== YOUR ASSIGNMENT ==
Print the lines in the listing below that fall between the line with "socials popularity plus" and the line with "fact is Linux", those two lines included, exactly as they stand and with nothing else.

== DATASET ENTRIES ==
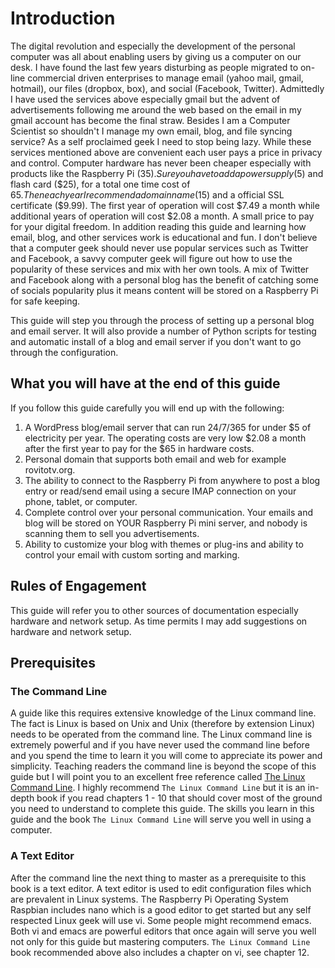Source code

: # Introduction

The digital revolution and especially the development of the personal computer
was all about enabling users by giving us a computer on our desk.  I have found
the last few years disturbing as people migrated to on-line commercial driven
enterprises to manage email (yahoo mail, gmail, hotmail), our files (dropbox,
box), and social (Facebook, Twitter).  Admittedly I have used the services above
especially gmail but the advent of advertisements following me around the web
based on the email in my gmail account has become the final straw.  Besides I am
a Computer Scientist so shouldn't I manage my own email, blog, and file syncing
service?  As a self proclaimed geek I need to  stop being lazy.  While these
services mentioned above are convenient each user pays a price in privacy and
control.  Computer hardware has never been cheaper especially with products like
the Raspberry Pi ($35).  Sure you have to add a power supply ($5) and flash card
($25), for a total one time cost of $65.   Then each year I recommend a domain
name ($15) and a official SSL certificate ($9.99).  The first year of operation
will cost $7.49 a month while additional years of operation will cost $2.08 a
month.  A small price to pay for your digital freedom.  In addition reading this
guide and learning how email, blog, and other services work is educational and
fun.  I don't believe that a computer geek should never use popular services
such as Twitter and Facebook, a savvy computer geek will figure out how to use
the  popularity of these services and mix with her own tools.  A mix of Twitter
and Facebook along with a personal blog has the benefit of catching some of
socials popularity plus it means content will be stored on a Raspberry Pi for
safe keeping.

This guide will step you through the process of setting up a personal blog and
email server.  It will also provide a number of Python scripts for testing and
automatic install of a blog and email server if you don't want to go through the
configuration.

## What you will have at the end of this guide

If you follow this guide carefully you will end up with the following:

1. A WordPress blog/email server that can run 24/7/365 for under $5 of 
electricity per year.  The operating costs are very low $2.08 a month after
the first year to pay for the $65 in hardware costs.
2. Personal domain that supports both email and web for example rovitotv.org.
3. The ability to connect to the Raspberry Pi from anywhere to post a blog
entry or read/send email using a secure IMAP connection on your phone, tablet,
or computer.
4. Complete control over your personal communication.  Your emails and blog will
be stored on YOUR Raspberry Pi mini server, and nobody is scanning them to sell
you advertisements.  
5. Ability to customize your blog with themes or plug-ins and ability to control
your email with custom sorting and marking.  


## Rules of Engagement

This guide will refer you to other sources of documentation especially hardware
and network setup.  As time permits I may add suggestions on hardware and
network setup.

## Prerequisites

### The Command Line

A guide like this requires extensive knowledge of the Linux command line.  The
fact is Linux is based on Unix and Unix (therefore by extension Linux) needs to
be operated from the command line.  The Linux command line is extremely powerful
and if you have never used the command line before and you spend the time to
learn it you will come to appreciate its power and simplicity.  Teaching readers
the command line is beyond the scope of this guide but I will point you to an
excellent free reference called  [The Linux Command
Line](http://linuxcommand.org/tlcl.php).  I highly recommend `The Linux Command
Line` but it is an in-depth book if you read chapters 1 - 10 that should cover
most of the ground you need to understand to complete this guide.  The skills
you learn in this guide and the book `The Linux Command Line` will serve you
well in using a computer.


### A Text Editor

After the command line the next thing to master as a prerequisite to this book
is a text editor.  A text editor is used to edit configuration files which are
prevalent in Linux systems. The Raspberry Pi Operating System Raspbian includes
nano which is a good editor to get started but any self respected Linux geek
will use vi.  Some people might recommend emacs.  Both vi and emacs are 
powerful editors that once again will serve you well not only for this guide
but mastering computers.  `The Linux Command Line` book recommended above
also includes a chapter on vi, see chapter 12.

== TASK SOLUTION ==
socials popularity plus it means content will be stored on a Raspberry Pi for
safe keeping.

This guide will step you through the process of setting up a personal blog and
email server.  It will also provide a number of Python scripts for testing and
automatic install of a blog and email server if you don't want to go through the
configuration.

## What you will have at the end of this guide

If you follow this guide carefully you will end up with the following:

1. A WordPress blog/email server that can run 24/7/365 for under $5 of 
electricity per year.  The operating costs are very low $2.08 a month after
the first year to pay for the $65 in hardware costs.
2. Personal domain that supports both email and web for example rovitotv.org.
3. The ability to connect to the Raspberry Pi from anywhere to post a blog
entry or read/send email using a secure IMAP connection on your phone, tablet,
or computer.
4. Complete control over your personal communication.  Your emails and blog will
be stored on YOUR Raspberry Pi mini server, and nobody is scanning them to sell
you advertisements.  
5. Ability to customize your blog with themes or plug-ins and ability to control
your email with custom sorting and marking.  


## Rules of Engagement

This guide will refer you to other sources of documentation especially hardware
and network setup.  As time permits I may add suggestions on hardware and
network setup.

## Prerequisites

### The Command Line

A guide like this requires extensive knowledge of the Linux command line.  The
fact is Linux is based on Unix and Unix (therefore by extension Linux) needs to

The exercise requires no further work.